Lesley-Ann Jones - 'Who Killed John Lennon?: The Lives, Loves and Deaths of the Greatest Rock Star'

09/15/2020
Photography by Myself.
Photography by Myself.

Another soon-to-be bestselling title by journalist Lesley-Ann Jones is due for general release on 17th September 2020. Anybody who regularly visits my blog, or who takes a look through LAJ's social media will know how much of a fan I am of her work, and this is the best yet.

Lennon is one of my heroes, and I have (naturally) read just about every biography of him which has ever been written - so when I heard that my favourite author was releasing a biography of the greatest rock star, I was abuzz with excitement. And then to be offered a review copy of the book for my continued support of LAJ's work was such an honour, and I was very excited to have received the book over a week before it was available in stores.

The book explores the life of John Winston Ono Lennon, just as every biography of him does, but Lesley-Ann Jones does it differently. Instead of trudging through ever major and some minor events of Lennon's life, she goes through his life as if she is visiting it, writing of how each part of it made her feel and how she believes it must have made John feel - and, where possible, she includes snippets of interviews with relevant people; from John's childhood friend Pete Shotton to the famed Sir Paul McCartney. She goes at it from a different angle, from under a lens at the safety of her desk to standing in John's childhood bedroom at Mendips, Menlove Avenue, Liverpool.
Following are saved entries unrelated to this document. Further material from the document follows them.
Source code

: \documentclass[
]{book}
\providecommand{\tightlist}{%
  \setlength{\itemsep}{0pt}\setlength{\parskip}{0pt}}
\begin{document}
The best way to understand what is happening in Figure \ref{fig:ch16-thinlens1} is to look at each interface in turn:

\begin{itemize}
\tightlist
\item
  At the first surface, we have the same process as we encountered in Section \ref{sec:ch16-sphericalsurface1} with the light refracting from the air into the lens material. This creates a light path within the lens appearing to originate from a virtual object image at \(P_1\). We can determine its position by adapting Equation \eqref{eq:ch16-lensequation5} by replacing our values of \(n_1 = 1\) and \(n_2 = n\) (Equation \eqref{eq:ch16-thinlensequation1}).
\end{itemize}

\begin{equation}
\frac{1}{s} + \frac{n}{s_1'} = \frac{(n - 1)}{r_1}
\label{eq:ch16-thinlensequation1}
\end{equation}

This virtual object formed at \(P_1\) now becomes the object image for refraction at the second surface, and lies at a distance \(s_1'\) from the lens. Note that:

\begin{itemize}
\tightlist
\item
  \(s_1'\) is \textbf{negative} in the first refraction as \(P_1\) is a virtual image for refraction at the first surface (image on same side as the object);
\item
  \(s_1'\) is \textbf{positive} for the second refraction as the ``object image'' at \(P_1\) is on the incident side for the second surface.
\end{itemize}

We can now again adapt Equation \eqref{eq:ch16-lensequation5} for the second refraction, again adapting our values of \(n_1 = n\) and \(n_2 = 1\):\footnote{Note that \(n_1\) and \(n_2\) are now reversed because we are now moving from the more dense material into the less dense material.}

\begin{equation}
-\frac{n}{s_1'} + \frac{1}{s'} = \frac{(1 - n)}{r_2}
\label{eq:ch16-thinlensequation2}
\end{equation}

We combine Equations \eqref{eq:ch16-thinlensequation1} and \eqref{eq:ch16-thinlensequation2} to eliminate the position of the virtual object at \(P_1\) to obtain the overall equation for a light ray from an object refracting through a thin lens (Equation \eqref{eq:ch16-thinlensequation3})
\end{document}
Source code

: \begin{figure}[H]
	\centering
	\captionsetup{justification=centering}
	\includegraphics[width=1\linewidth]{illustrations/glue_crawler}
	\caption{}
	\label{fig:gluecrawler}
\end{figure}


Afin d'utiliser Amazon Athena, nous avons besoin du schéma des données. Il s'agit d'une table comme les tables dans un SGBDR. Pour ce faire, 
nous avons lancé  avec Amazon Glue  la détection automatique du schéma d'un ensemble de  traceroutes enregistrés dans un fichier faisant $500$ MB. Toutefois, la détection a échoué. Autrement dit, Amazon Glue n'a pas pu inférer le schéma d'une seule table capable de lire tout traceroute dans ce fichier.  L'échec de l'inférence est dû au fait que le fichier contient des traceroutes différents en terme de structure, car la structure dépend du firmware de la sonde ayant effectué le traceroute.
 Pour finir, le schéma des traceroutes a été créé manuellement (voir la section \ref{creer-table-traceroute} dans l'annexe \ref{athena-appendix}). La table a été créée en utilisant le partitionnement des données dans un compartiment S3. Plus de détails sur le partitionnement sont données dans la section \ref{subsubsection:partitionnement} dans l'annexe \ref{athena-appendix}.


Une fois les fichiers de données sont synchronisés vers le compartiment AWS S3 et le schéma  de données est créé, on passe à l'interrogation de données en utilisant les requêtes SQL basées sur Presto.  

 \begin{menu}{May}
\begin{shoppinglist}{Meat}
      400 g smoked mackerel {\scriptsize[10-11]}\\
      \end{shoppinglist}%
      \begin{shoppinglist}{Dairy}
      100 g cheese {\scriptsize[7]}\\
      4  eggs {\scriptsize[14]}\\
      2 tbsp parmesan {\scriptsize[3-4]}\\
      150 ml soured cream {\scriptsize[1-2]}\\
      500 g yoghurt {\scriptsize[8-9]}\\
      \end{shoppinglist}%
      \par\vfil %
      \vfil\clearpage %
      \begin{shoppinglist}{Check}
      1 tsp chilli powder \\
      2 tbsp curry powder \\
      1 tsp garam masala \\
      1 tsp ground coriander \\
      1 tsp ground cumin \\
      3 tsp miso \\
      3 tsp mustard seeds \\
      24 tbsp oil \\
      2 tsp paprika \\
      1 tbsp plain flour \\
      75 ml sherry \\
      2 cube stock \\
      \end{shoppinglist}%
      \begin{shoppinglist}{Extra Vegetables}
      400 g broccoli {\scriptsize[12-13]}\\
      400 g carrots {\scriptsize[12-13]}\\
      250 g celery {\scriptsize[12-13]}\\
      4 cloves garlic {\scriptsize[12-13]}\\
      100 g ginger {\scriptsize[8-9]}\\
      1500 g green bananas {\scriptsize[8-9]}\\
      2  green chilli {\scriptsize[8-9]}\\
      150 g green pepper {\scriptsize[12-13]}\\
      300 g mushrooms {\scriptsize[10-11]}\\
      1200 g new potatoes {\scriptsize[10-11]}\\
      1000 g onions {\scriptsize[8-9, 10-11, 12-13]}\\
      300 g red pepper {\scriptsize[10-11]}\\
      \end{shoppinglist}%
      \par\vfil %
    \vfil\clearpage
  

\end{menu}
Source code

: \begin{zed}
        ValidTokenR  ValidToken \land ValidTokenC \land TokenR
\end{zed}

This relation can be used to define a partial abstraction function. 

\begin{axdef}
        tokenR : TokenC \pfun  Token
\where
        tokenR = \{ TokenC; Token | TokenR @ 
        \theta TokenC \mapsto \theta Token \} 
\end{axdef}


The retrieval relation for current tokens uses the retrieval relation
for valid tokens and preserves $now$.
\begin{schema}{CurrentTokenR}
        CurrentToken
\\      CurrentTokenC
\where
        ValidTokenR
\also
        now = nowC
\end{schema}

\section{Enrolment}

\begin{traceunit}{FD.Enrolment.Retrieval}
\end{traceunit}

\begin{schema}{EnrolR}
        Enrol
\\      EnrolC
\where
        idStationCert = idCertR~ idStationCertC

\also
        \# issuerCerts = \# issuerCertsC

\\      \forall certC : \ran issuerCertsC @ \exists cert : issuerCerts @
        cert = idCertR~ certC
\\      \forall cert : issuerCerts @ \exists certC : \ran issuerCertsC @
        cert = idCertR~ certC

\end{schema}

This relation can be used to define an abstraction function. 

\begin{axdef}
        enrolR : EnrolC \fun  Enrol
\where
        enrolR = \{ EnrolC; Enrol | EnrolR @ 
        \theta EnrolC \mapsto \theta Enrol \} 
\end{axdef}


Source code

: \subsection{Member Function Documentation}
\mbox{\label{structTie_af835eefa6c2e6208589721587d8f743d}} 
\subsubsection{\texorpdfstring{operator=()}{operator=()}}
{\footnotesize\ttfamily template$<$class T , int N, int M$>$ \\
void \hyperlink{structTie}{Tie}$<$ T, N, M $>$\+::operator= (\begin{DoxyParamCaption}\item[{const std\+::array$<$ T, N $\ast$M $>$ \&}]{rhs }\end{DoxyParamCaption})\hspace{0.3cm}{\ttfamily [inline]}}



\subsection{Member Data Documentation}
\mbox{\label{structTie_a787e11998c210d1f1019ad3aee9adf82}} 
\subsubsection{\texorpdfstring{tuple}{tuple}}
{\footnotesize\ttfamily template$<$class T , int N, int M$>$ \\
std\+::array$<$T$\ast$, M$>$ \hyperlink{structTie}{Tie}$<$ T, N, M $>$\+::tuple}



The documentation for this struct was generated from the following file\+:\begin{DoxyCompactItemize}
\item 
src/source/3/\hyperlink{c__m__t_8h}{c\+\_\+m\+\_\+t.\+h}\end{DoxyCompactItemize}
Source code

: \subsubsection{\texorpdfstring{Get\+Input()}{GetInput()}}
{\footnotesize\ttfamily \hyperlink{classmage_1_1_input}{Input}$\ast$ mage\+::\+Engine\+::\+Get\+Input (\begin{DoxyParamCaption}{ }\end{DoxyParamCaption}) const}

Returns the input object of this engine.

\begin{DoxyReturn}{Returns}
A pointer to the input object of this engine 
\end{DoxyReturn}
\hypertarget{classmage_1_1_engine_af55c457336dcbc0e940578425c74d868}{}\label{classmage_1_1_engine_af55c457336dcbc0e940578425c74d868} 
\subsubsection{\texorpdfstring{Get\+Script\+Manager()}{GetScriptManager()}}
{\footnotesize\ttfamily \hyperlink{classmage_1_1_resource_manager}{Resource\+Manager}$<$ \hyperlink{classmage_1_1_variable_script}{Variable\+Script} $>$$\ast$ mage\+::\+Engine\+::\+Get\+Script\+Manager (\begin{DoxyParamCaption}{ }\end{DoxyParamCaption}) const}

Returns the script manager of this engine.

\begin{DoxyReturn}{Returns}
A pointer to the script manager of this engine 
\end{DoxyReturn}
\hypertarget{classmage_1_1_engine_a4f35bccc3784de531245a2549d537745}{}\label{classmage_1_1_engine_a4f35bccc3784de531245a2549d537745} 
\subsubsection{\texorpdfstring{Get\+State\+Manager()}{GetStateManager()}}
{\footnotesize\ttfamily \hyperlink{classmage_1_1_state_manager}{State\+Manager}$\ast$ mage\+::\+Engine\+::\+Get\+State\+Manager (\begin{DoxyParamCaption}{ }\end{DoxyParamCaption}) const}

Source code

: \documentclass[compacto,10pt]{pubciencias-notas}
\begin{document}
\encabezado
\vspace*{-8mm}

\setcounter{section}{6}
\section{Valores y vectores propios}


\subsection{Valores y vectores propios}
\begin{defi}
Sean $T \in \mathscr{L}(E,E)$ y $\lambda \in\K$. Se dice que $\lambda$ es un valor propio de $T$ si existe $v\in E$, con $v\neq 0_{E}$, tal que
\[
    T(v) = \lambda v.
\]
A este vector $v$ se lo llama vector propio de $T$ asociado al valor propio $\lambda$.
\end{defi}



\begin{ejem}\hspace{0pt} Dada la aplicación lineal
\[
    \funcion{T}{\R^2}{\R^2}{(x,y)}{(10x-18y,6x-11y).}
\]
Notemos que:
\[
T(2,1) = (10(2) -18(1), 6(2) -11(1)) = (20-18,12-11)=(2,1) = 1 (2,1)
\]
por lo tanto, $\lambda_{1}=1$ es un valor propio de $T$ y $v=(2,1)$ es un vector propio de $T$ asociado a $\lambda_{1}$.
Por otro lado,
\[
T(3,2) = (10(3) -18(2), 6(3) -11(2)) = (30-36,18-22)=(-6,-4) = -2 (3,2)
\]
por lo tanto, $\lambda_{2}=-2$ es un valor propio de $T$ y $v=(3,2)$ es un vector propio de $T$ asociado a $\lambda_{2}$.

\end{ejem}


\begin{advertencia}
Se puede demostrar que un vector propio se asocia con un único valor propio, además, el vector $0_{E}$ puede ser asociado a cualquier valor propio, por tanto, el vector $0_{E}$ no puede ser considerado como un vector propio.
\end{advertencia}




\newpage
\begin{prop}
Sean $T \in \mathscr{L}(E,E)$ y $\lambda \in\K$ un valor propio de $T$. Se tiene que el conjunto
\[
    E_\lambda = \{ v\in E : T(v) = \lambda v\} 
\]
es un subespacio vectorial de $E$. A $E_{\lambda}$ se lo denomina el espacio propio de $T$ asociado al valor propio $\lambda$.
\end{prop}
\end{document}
She answers every question that you have ever had about Lennon, and then some. It amazes - no, astounds - me how she has managed to seemingly illustrate everything and take a trip down Penny Lane and beyond. The beautiful thing about the way LAJ writes is that she brings the reader into the tale of the subject's life, and this book is no different - and yet, it is. You don't feel as if you are beside John Lennon as he loses his mother (1958), plays Shea Stadium (1965), meets Yoko Ono (1966) and many more, but rather you feel like you're standing beside Lesley-Ann Jones as she explores his life and wonders about how it made him feel. She brings John into the limelight as has never been done before, yet focuses on his personal life rather than his life with music, and definitley does not focus on The Beatles as most do; this alone makes her book stand out from others, because a lot of biographers of Lennon's life are interested largely on the ten years which he was in The Beatles, and then very little on his life after it, or his relationship with music post-1969. This book stands alone from the others, and it stands out. It is incredible. LAJ litters little pieces of herself throughout her books, making them seem so personal that you could almost imagine that she and yourself are the only two owners of the book in the world.

Mark David Chapman, the man who shot John Lennon.
Mark David Chapman, the man who shot John Lennon.

Jones writes on pg 28, "the self-loving, self-loathing, self-discovering John, who belonged to the planet but who existed mostly within his own mind, is among us." And in this book, he is, and it has never been more evident than reading this piece of art which Jones has so thoughtfully penned to tell the tale of the world's greatest rockstar.

I recommend this book to anybody and everybody who would ever want to learn about Lennon in an individual way. This book is nothing like any other biography written about Lennon before, and is a masterpiece, perhaps the defining work of LAJ's career as an author, to date. I am so privileged to have been given a pre-publication copy of it - thank you, Lesley-Ann Jones, for doing what others have not been able to, and writing such an amazing biography of the world's greatest rockstar.